- About this exercise: Here are some records. Print all of them exactly.
(Exercise data Opens)
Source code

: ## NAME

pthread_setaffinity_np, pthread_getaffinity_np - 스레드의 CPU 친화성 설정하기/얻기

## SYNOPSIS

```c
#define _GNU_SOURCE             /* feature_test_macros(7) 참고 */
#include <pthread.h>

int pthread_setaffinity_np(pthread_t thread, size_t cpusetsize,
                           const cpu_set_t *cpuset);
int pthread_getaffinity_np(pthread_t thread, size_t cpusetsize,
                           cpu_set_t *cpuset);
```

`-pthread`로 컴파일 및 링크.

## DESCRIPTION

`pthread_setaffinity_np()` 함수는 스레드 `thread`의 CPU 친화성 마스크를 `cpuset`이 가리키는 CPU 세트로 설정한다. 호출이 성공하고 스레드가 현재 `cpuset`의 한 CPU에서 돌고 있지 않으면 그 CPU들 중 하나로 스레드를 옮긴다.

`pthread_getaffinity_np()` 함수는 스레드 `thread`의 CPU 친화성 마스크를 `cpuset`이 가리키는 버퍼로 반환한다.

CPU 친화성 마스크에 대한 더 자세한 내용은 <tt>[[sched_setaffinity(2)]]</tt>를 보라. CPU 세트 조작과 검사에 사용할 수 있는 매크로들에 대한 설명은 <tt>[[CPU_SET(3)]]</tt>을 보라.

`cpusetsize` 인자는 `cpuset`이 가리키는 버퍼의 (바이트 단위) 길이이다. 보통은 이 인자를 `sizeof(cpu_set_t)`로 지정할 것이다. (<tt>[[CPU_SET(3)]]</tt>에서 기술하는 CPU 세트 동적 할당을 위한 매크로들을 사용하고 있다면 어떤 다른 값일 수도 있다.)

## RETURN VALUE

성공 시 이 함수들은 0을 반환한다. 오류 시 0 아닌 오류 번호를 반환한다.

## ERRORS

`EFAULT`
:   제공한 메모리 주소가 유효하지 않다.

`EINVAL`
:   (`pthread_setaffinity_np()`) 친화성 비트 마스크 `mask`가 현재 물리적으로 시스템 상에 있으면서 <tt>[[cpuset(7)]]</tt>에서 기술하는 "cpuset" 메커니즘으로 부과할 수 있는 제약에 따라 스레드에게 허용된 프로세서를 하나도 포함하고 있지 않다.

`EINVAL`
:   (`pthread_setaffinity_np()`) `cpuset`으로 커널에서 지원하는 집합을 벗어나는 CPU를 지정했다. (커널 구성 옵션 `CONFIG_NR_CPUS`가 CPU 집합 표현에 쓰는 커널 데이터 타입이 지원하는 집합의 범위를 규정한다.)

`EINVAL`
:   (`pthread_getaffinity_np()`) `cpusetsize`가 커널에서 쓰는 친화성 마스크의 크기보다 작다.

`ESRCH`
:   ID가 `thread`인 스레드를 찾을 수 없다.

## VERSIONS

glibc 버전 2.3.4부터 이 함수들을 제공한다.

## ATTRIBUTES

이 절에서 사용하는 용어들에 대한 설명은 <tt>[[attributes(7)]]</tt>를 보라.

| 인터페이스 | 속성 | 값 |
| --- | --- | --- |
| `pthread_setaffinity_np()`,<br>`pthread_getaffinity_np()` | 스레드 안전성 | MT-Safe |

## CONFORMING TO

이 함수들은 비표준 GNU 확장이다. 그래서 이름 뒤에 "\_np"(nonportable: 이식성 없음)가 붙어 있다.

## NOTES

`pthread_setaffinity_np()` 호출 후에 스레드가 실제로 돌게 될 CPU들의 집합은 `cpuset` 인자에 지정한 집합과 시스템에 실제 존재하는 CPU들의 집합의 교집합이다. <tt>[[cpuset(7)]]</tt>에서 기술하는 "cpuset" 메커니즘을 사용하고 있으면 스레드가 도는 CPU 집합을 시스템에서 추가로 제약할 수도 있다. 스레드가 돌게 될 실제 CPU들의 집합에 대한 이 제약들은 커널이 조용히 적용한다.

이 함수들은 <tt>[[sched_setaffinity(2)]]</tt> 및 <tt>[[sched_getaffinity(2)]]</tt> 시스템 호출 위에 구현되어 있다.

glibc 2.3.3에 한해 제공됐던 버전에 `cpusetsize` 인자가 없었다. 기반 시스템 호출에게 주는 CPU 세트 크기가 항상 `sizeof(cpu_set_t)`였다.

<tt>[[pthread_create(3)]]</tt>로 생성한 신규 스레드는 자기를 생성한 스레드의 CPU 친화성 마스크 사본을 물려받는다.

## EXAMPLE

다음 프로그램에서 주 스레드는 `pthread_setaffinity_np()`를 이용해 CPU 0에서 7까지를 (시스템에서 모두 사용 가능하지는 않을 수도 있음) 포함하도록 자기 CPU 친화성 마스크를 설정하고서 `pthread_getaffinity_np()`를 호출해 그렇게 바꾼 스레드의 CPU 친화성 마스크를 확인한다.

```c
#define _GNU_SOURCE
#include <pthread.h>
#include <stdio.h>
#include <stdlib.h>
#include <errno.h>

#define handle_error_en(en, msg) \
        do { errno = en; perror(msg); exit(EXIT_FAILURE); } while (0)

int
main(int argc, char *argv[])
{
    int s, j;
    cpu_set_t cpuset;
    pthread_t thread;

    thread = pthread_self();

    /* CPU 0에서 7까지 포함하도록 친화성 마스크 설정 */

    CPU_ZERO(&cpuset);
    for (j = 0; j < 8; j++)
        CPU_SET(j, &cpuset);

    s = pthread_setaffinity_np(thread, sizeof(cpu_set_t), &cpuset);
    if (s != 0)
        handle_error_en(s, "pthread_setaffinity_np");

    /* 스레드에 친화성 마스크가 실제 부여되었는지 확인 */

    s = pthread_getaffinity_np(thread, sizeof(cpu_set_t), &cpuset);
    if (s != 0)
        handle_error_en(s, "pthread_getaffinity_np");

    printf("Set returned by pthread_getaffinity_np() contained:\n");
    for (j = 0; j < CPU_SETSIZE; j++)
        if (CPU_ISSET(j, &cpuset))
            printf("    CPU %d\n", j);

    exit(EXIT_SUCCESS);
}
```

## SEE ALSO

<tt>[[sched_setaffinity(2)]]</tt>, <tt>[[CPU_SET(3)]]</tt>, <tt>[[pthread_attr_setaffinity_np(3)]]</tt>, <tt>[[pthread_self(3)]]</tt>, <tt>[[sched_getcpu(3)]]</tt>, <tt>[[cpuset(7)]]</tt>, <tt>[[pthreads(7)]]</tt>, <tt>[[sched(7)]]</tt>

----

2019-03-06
(Exercise data Closes)
- Answer section:
Source code

: ## NAME

pthread_setaffinity_np, pthread_getaffinity_np - 스레드의 CPU 친화성 설정하기/얻기

## SYNOPSIS

```c
#define _GNU_SOURCE             /* feature_test_macros(7) 참고 */
#include <pthread.h>

int pthread_setaffinity_np(pthread_t thread, size_t cpusetsize,
                           const cpu_set_t *cpuset);
int pthread_getaffinity_np(pthread_t thread, size_t cpusetsize,
                           cpu_set_t *cpuset);
```

`-pthread`로 컴파일 및 링크.

## DESCRIPTION

`pthread_setaffinity_np()` 함수는 스레드 `thread`의 CPU 친화성 마스크를 `cpuset`이 가리키는 CPU 세트로 설정한다. 호출이 성공하고 스레드가 현재 `cpuset`의 한 CPU에서 돌고 있지 않으면 그 CPU들 중 하나로 스레드를 옮긴다.

`pthread_getaffinity_np()` 함수는 스레드 `thread`의 CPU 친화성 마스크를 `cpuset`이 가리키는 버퍼로 반환한다.

CPU 친화성 마스크에 대한 더 자세한 내용은 <tt>[[sched_setaffinity(2)]]</tt>를 보라. CPU 세트 조작과 검사에 사용할 수 있는 매크로들에 대한 설명은 <tt>[[CPU_SET(3)]]</tt>을 보라.

`cpusetsize` 인자는 `cpuset`이 가리키는 버퍼의 (바이트 단위) 길이이다. 보통은 이 인자를 `sizeof(cpu_set_t)`로 지정할 것이다. (<tt>[[CPU_SET(3)]]</tt>에서 기술하는 CPU 세트 동적 할당을 위한 매크로들을 사용하고 있다면 어떤 다른 값일 수도 있다.)

## RETURN VALUE

성공 시 이 함수들은 0을 반환한다. 오류 시 0 아닌 오류 번호를 반환한다.

## ERRORS

`EFAULT`
:   제공한 메모리 주소가 유효하지 않다.

`EINVAL`
:   (`pthread_setaffinity_np()`) 친화성 비트 마스크 `mask`가 현재 물리적으로 시스템 상에 있으면서 <tt>[[cpuset(7)]]</tt>에서 기술하는 "cpuset" 메커니즘으로 부과할 수 있는 제약에 따라 스레드에게 허용된 프로세서를 하나도 포함하고 있지 않다.

`EINVAL`
:   (`pthread_setaffinity_np()`) `cpuset`으로 커널에서 지원하는 집합을 벗어나는 CPU를 지정했다. (커널 구성 옵션 `CONFIG_NR_CPUS`가 CPU 집합 표현에 쓰는 커널 데이터 타입이 지원하는 집합의 범위를 규정한다.)

`EINVAL`
:   (`pthread_getaffinity_np()`) `cpusetsize`가 커널에서 쓰는 친화성 마스크의 크기보다 작다.

`ESRCH`
:   ID가 `thread`인 스레드를 찾을 수 없다.

## VERSIONS

glibc 버전 2.3.4부터 이 함수들을 제공한다.

## ATTRIBUTES

이 절에서 사용하는 용어들에 대한 설명은 <tt>[[attributes(7)]]</tt>를 보라.

| 인터페이스 | 속성 | 값 |
| --- | --- | --- |
| `pthread_setaffinity_np()`,<br>`pthread_getaffinity_np()` | 스레드 안전성 | MT-Safe |

## CONFORMING TO

이 함수들은 비표준 GNU 확장이다. 그래서 이름 뒤에 "\_np"(nonportable: 이식성 없음)가 붙어 있다.

## NOTES

`pthread_setaffinity_np()` 호출 후에 스레드가 실제로 돌게 될 CPU들의 집합은 `cpuset` 인자에 지정한 집합과 시스템에 실제 존재하는 CPU들의 집합의 교집합이다. <tt>[[cpuset(7)]]</tt>에서 기술하는 "cpuset" 메커니즘을 사용하고 있으면 스레드가 도는 CPU 집합을 시스템에서 추가로 제약할 수도 있다. 스레드가 돌게 될 실제 CPU들의 집합에 대한 이 제약들은 커널이 조용히 적용한다.

이 함수들은 <tt>[[sched_setaffinity(2)]]</tt> 및 <tt>[[sched_getaffinity(2)]]</tt> 시스템 호출 위에 구현되어 있다.

glibc 2.3.3에 한해 제공됐던 버전에 `cpusetsize` 인자가 없었다. 기반 시스템 호출에게 주는 CPU 세트 크기가 항상 `sizeof(cpu_set_t)`였다.

<tt>[[pthread_create(3)]]</tt>로 생성한 신규 스레드는 자기를 생성한 스레드의 CPU 친화성 마스크 사본을 물려받는다.

## EXAMPLE

다음 프로그램에서 주 스레드는 `pthread_setaffinity_np()`를 이용해 CPU 0에서 7까지를 (시스템에서 모두 사용 가능하지는 않을 수도 있음) 포함하도록 자기 CPU 친화성 마스크를 설정하고서 `pthread_getaffinity_np()`를 호출해 그렇게 바꾼 스레드의 CPU 친화성 마스크를 확인한다.

```c
#define _GNU_SOURCE
#include <pthread.h>
#include <stdio.h>
#include <stdlib.h>
#include <errno.h>

#define handle_error_en(en, msg) \
        do { errno = en; perror(msg); exit(EXIT_FAILURE); } while (0)

int
main(int argc, char *argv[])
{
    int s, j;
    cpu_set_t cpuset;
    pthread_t thread;

    thread = pthread_self();

    /* CPU 0에서 7까지 포함하도록 친화성 마스크 설정 */

    CPU_ZERO(&cpuset);
    for (j = 0; j < 8; j++)
        CPU_SET(j, &cpuset);

    s = pthread_setaffinity_np(thread, sizeof(cpu_set_t), &cpuset);
    if (s != 0)
        handle_error_en(s, "pthread_setaffinity_np");

    /* 스레드에 친화성 마스크가 실제 부여되었는지 확인 */

    s = pthread_getaffinity_np(thread, sizeof(cpu_set_t), &cpuset);
    if (s != 0)
        handle_error_en(s, "pthread_getaffinity_np");

    printf("Set returned by pthread_getaffinity_np() contained:\n");
    for (j = 0; j < CPU_SETSIZE; j++)
        if (CPU_ISSET(j, &cpuset))
            printf("    CPU %d\n", j);

    exit(EXIT_SUCCESS);
}
```

## SEE ALSO

<tt>[[sched_setaffinity(2)]]</tt>, <tt>[[CPU_SET(3)]]</tt>, <tt>[[pthread_attr_setaffinity_np(3)]]</tt>, <tt>[[pthread_self(3)]]</tt>, <tt>[[sched_getcpu(3)]]</tt>, <tt>[[cpuset(7)]]</tt>, <tt>[[pthreads(7)]]</tt>, <tt>[[sched(7)]]</tt>

----

2019-03-06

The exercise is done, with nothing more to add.